(TASK DETAILS):
What is the number of lines in the data that include the string "float"? Give it by itself.
= Beginning of Section =
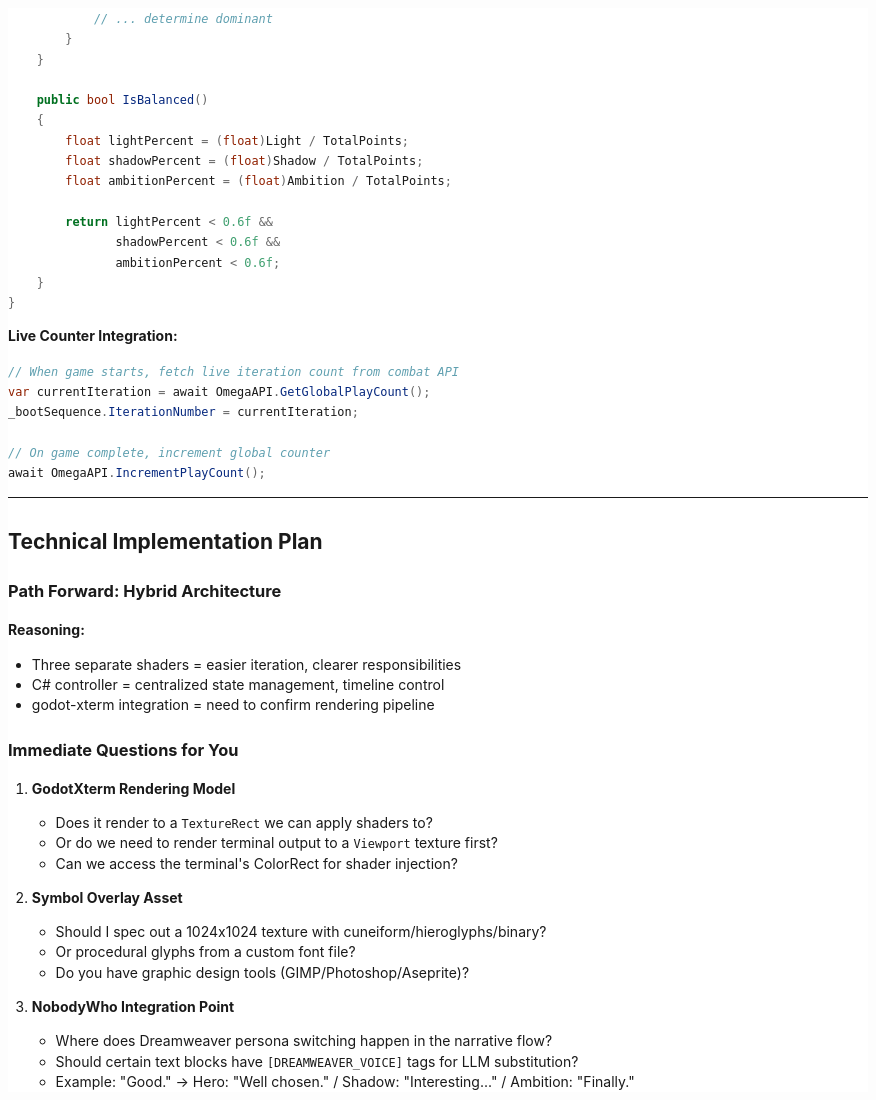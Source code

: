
 ```csharp
            // ... determine dominant
        }
    }

    public bool IsBalanced()
    {
        float lightPercent = (float)Light / TotalPoints;
        float shadowPercent = (float)Shadow / TotalPoints;
        float ambitionPercent = (float)Ambition / TotalPoints;

        return lightPercent < 0.6f &&
               shadowPercent < 0.6f &&
               ambitionPercent < 0.6f;
    }
}
```

**Live Counter Integration:**

```csharp
// When game starts, fetch live iteration count from combat API
var currentIteration = await OmegaAPI.GetGlobalPlayCount();
_bootSequence.IterationNumber = currentIteration;

// On game complete, increment global counter
await OmegaAPI.IncrementPlayCount();
```

---

## Technical Implementation Plan

### Path Forward: Hybrid Architecture

**Reasoning:**

- Three separate shaders = easier iteration, clearer responsibilities
- C# controller = centralized state management, timeline control
- godot-xterm integration = need to confirm rendering pipeline

### Immediate Questions for You

1. **GodotXterm Rendering Model**
   - Does it render to a `TextureRect` we can apply shaders to?
   - Or do we need to render terminal output to a `Viewport` texture first?
   - Can we access the terminal's ColorRect for shader injection?

2. **Symbol Overlay Asset**
   - Should I spec out a 1024x1024 texture with cuneiform/hieroglyphs/binary?
   - Or procedural glyphs from a custom font file?
   - Do you have graphic design tools (GIMP/Photoshop/Aseprite)?

3. **NobodyWho Integration Point**
   - Where does Dreamweaver persona switching happen in the narrative flow?
   - Should certain text blocks have `[DREAMWEAVER_VOICE]` tags for LLM substitution?
   - Example: "Good." → Hero: "Well chosen." / Shadow: "Interesting..." / Ambition: "Finally."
= End of Section =
(FINISHED TASK):
3